Once the line holding "Basic Law.'' Some" is found in the entries below, transcribe exactly every line up to and including the one holding "#ifndef APSTUDIO_READONLY_SYMBOLS", but leave out the pictures.

▶ Stored entries
________________________________________

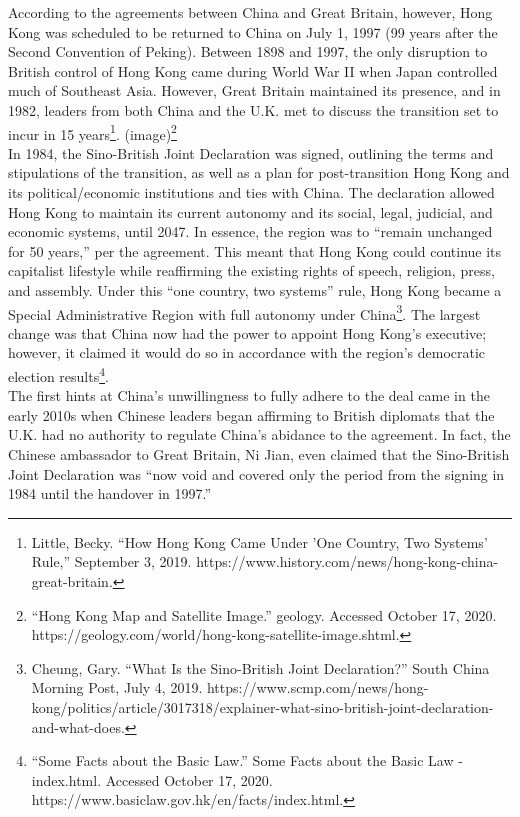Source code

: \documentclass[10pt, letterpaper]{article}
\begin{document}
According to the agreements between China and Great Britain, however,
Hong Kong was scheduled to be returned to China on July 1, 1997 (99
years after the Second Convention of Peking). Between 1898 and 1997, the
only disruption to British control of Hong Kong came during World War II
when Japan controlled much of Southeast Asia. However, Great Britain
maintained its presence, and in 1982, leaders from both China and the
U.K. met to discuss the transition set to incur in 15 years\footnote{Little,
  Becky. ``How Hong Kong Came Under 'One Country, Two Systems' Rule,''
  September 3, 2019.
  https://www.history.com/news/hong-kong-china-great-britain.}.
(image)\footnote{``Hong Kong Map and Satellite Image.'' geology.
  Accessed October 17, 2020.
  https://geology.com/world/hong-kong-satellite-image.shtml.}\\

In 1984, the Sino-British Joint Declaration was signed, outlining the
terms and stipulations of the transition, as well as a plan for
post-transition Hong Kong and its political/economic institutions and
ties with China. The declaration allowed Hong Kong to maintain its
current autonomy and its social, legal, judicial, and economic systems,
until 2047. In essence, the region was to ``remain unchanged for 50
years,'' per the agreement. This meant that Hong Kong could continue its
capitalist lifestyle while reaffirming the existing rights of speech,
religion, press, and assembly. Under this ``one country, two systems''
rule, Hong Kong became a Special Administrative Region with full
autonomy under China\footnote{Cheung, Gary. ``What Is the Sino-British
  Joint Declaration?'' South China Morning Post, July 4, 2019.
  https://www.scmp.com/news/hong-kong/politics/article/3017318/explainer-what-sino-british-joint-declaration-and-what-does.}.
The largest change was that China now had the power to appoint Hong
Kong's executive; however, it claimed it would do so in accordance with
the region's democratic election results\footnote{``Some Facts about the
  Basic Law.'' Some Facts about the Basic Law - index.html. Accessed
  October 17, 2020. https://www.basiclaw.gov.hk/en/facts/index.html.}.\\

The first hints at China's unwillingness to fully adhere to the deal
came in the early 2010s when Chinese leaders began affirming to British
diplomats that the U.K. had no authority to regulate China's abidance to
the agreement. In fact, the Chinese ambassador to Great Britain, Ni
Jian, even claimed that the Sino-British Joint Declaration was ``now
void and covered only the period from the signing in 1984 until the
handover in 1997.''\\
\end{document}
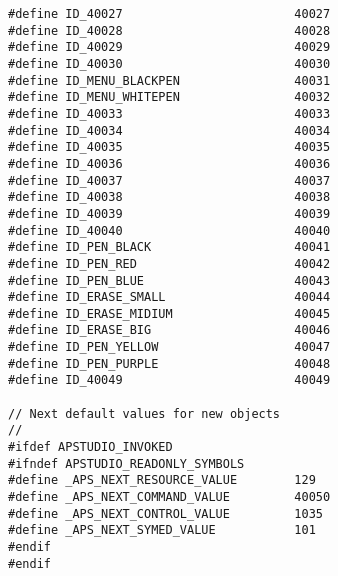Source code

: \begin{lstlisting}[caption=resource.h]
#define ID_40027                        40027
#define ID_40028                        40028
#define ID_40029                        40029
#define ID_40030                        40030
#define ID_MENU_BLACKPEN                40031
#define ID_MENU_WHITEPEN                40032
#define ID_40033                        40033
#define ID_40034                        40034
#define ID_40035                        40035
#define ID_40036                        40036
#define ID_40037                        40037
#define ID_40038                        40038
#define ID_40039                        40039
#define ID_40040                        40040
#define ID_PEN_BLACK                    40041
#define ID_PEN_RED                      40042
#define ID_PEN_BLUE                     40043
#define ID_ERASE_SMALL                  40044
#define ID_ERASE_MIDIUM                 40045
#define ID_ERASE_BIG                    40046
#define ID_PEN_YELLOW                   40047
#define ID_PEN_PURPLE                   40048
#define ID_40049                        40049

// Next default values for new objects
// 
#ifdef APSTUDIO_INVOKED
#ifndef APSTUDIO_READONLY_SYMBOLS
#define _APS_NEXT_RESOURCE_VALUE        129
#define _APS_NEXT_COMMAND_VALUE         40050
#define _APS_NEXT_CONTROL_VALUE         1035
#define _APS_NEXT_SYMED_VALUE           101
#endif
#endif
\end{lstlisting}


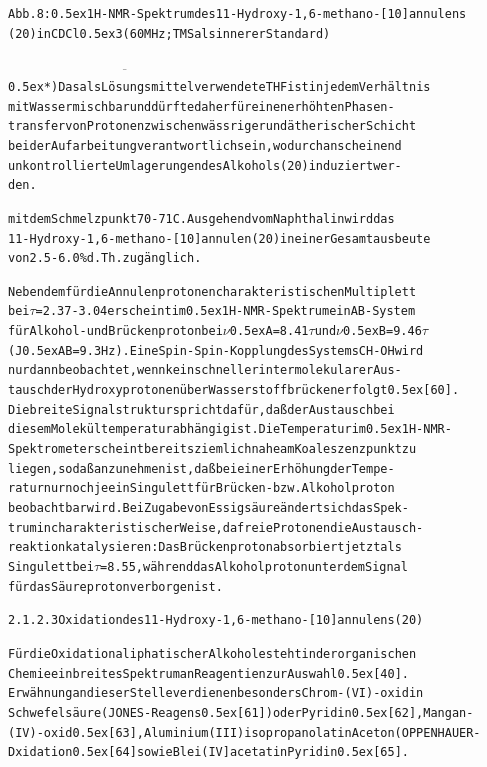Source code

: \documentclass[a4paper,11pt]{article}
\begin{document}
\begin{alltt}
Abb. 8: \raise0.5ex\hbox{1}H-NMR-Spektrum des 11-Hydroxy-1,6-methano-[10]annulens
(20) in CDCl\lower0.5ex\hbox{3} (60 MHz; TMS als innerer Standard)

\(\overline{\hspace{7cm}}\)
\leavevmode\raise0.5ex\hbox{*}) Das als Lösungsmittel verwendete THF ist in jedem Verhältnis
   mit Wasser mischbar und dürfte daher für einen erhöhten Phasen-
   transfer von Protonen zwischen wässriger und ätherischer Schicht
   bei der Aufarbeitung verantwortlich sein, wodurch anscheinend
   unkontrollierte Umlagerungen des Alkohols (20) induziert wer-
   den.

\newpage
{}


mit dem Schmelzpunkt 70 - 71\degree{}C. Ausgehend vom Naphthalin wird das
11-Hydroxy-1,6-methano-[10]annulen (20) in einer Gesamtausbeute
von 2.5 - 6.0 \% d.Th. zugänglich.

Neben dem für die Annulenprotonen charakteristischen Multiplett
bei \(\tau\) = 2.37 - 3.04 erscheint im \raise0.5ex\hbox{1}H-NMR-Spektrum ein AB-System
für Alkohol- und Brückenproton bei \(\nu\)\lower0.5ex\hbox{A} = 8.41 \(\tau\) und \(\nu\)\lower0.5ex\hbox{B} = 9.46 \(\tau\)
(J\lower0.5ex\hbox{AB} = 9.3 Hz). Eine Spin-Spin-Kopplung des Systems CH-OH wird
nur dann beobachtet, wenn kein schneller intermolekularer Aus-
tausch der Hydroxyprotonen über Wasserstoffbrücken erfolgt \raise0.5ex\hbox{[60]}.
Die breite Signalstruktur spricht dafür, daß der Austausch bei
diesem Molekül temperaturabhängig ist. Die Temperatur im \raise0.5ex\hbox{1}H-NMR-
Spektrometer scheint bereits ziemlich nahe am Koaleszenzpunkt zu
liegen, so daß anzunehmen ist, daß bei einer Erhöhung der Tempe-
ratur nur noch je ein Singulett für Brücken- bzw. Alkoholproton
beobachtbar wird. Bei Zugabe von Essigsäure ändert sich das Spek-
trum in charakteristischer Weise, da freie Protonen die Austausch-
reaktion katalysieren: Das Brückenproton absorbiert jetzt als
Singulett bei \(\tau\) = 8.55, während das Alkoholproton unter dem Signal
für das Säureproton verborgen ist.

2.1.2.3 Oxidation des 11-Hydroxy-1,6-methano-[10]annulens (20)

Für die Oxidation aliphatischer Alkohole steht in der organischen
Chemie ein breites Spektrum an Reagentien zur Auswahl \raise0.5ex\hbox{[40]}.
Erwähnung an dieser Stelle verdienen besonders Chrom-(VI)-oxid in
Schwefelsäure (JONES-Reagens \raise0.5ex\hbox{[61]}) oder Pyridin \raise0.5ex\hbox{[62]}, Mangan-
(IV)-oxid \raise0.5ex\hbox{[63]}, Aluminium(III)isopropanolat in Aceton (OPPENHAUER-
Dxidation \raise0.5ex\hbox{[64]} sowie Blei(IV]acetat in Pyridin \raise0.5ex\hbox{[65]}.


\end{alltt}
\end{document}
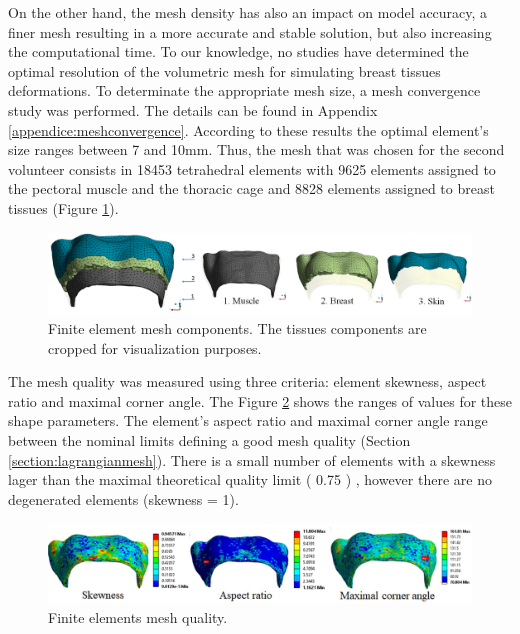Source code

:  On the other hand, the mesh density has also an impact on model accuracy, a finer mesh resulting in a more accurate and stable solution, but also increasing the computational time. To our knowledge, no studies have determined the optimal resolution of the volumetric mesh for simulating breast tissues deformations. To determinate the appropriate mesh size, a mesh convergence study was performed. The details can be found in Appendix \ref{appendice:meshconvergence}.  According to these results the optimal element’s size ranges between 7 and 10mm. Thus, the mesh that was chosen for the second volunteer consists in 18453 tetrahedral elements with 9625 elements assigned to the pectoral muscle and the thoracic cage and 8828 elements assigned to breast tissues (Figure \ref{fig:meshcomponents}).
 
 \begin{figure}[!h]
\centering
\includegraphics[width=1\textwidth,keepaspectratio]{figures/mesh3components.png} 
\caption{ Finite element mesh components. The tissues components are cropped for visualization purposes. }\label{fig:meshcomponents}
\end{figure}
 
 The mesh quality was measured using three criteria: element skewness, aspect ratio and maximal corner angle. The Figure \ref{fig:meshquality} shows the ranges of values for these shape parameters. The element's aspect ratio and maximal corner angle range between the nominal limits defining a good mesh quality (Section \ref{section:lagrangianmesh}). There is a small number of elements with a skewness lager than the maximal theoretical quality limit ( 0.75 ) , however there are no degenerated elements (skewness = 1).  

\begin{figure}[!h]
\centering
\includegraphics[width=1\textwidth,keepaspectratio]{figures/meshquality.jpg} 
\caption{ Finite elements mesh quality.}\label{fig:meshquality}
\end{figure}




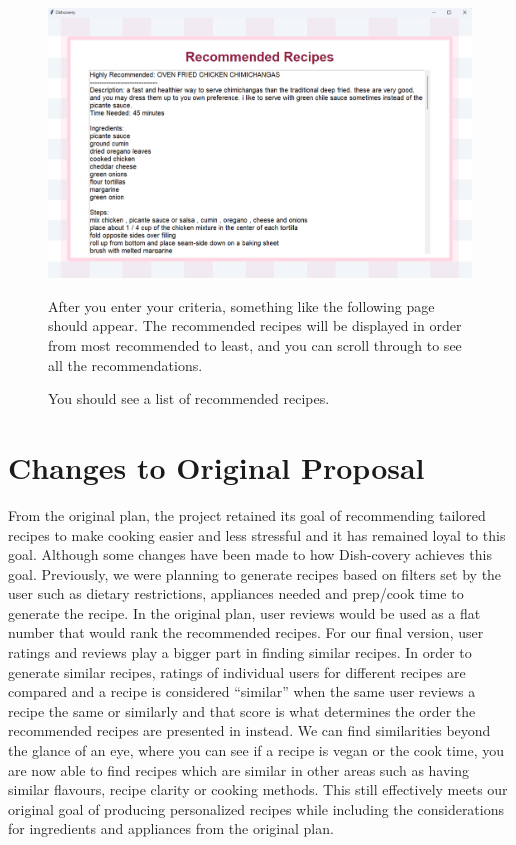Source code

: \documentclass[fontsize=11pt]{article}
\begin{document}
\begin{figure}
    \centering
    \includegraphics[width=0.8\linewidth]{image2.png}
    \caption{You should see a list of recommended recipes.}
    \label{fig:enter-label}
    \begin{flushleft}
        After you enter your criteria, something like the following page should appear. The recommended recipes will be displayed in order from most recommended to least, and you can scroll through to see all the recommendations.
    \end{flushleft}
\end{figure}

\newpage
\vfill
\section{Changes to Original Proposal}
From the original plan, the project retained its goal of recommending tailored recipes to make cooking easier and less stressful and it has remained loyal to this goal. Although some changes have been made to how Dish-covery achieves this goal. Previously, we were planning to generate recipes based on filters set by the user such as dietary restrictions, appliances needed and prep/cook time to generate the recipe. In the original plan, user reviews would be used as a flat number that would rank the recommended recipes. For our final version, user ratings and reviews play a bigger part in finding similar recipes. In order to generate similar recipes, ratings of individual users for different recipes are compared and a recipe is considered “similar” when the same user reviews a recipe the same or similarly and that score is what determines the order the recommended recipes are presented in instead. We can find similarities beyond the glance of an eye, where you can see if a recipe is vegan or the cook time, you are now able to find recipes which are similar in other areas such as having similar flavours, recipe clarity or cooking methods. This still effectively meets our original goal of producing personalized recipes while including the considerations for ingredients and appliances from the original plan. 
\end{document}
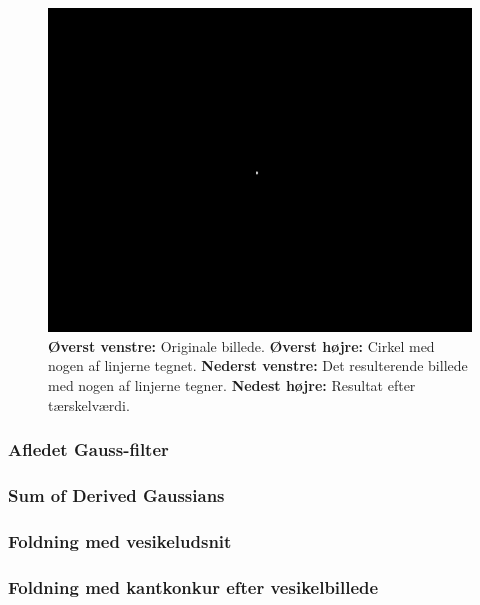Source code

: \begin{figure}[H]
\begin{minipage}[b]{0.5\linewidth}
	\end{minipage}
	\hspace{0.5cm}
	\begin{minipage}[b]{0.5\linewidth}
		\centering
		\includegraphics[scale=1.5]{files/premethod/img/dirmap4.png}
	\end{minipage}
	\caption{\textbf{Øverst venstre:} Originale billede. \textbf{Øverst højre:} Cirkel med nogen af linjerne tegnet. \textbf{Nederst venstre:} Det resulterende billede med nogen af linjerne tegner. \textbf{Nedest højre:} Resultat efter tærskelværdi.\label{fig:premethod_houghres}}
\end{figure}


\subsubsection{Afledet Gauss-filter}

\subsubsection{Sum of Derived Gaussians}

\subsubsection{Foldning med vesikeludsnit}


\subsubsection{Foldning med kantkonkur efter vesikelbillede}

________________________________________

▶ ANSWER SECTION
  Basic Law.'' Some Facts about the Basic Law - index.html. Accessed
  October 17, 2020. https://www.basiclaw.gov.hk/en/facts/index.html.}.\\

The first hints at China's unwillingness to fully adhere to the deal
came in the early 2010s when Chinese leaders began affirming to British
diplomats that the U.K. had no authority to regulate China's abidance to
the agreement. In fact, the Chinese ambassador to Great Britain, Ni
Jian, even claimed that the Sino-British Joint Declaration was ``now
void and covered only the period from the signing in 1984 until the
handover in 1997.''\\
\end{document}
Source code

: \begin{lstlisting}[caption=resource.h]
#define ID_40027                        40027
#define ID_40028                        40028
#define ID_40029                        40029
#define ID_40030                        40030
#define ID_MENU_BLACKPEN                40031
#define ID_MENU_WHITEPEN                40032
#define ID_40033                        40033
#define ID_40034                        40034
#define ID_40035                        40035
#define ID_40036                        40036
#define ID_40037                        40037
#define ID_40038                        40038
#define ID_40039                        40039
#define ID_40040                        40040
#define ID_PEN_BLACK                    40041
#define ID_PEN_RED                      40042
#define ID_PEN_BLUE                     40043
#define ID_ERASE_SMALL                  40044
#define ID_ERASE_MIDIUM                 40045
#define ID_ERASE_BIG                    40046
#define ID_PEN_YELLOW                   40047
#define ID_PEN_PURPLE                   40048
#define ID_40049                        40049

// Next default values for new objects
// 
#ifdef APSTUDIO_INVOKED
#ifndef APSTUDIO_READONLY_SYMBOLS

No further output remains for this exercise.